April 27, 2016
How to Create Risk Transparency
by David Bassi
A new era is quickly approaching where information and analysis have the potential to remove the cloud engulfing insurance risk.
There was a time not long ago when a bank originated a loan and kept that loan on the balance sheet until it was repaid. The amount banks could lend was limited to the deposits they had on hand and the banks’ own ability to borrow. Today, credit risk is traded regularly, with specialized data and analytical services giving investors confidence they understand the risks they are assuming. But there has been limited opportunity for investors to deploy capital against specific pools of insurance risks, because of a lack of that sort of transparency. With the vehicles that do exist, it has been difficult to structure the transfer of risk to meet investors’ respective objectives and risk tolerances.

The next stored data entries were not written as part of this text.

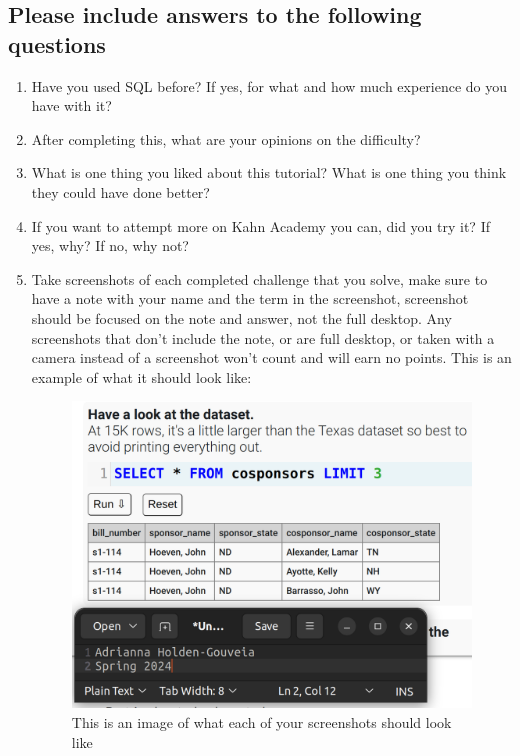 \documentclass[12pt]{article}
\begin{document}
\subsection*{Please include answers to the following questions}
    \begin{enumerate}
        \item Have you used SQL before? If yes, for what and how much experience do you have with it?
        \item After completing this, what are your opinions on the difficulty? 
        \item What is one thing you liked about this tutorial? What is one thing you think they could have done better?
        \item If you want to attempt more on Kahn Academy you can, did you try it? If yes, why? If no, why not?
        \item Take screenshots of each completed challenge that you solve, make sure to have a note with your name and the term in the screenshot, screenshot should be focused on the note and answer, not the full desktop.  Any screenshots that don't include the note, or are full desktop, or taken with a camera instead of a screenshot won't count and will earn no points. This is an example of what it should look like:        
 
        \begin{figure}[h!]
            \centerline{\includegraphics[scale=.2]{Examplewk6.png}}
            \caption{This is an image of what each of your screenshots should look like}

            \end{figure} 
    \end{enumerate}
\end{document}
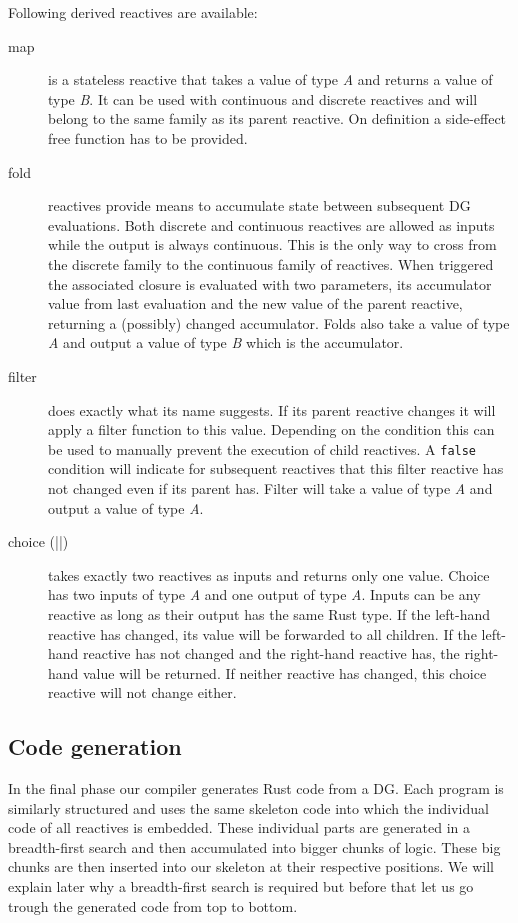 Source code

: Following derived reactives are available:

\begin{description}
\item[map] is a stateless reactive that takes a value of type \textit{A} and returns a value of type \textit{B}. It can be used with continuous and discrete reactives and will belong to the same family as its parent reactive. On definition a side-effect free function has to be provided.
\item[fold] reactives provide means to accumulate state between subsequent \ac{DG} evaluations. Both discrete and continuous reactives are allowed as inputs while the output is always continuous. This is the only way to cross from the discrete family to the continuous family of reactives. When triggered the associated closure is evaluated with two parameters, its accumulator value from last evaluation and the new value of the parent reactive, returning a (possibly) changed accumulator. Folds also take a value of type \textit{A} and output a value of type \textit{B} which is the accumulator.
\item[filter] does exactly what its name suggests. If its parent reactive changes it will apply a filter function to this value. Depending on the condition this can be used to manually prevent the execution of child reactives. A \lstinline{false} condition will indicate for subsequent reactives that this filter reactive has not changed even if its parent has. Filter will take a value of type \textit{A} and output a value of type \textit{A}.
\item[choice (||)] takes exactly two reactives as inputs and returns only one value. Choice has two inputs of type \textit{A} and one output of type \textit{A}. Inputs can be any reactive as long as their output has the same Rust type. If the left-hand reactive has changed, its value will be forwarded to all children. If the left-hand reactive has not changed and the right-hand reactive has, the right-hand value will be returned. If neither reactive has changed, this choice reactive will not change either.
\end{description}

\subsection{Code generation}
\label{rerust:codegen}
In the final phase our compiler generates Rust code from a \ac{DG}. Each \rerust program is similarly structured and uses the same skeleton code into which the individual code of all reactives is embedded. These individual parts are generated in a breadth-first search and then accumulated into bigger chunks of logic. These big chunks are then inserted into our skeleton at their respective positions. We will explain later why a breadth-first search is required but before that let us go trough the generated code from top to bottom.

However, insurance may be reaching a point in its evolution where the information gap will begin to narrow. Up until today, insurance risk had often been opaquely and highly subjectively valued. Today, actuaries set reserves based on highly summarized data, and underwriters set premiums based on claims experience that is extrapolated forward using historical loss development patterns and subjective future “trend” projections (or ad hoc substitute measures for risk), neither of which may represent future risk of loss. Outside of property catastrophe risk, where the data elements are generally available in some detail, granular risk data simply has not existed. However, rapid change could now be approaching. Vehicle telematics, wearable sensors, connected machines and other components of the Internet of Things (and Beings) are producing real-time data that allow us to look at risk in real time, rather than relying on current industry practices.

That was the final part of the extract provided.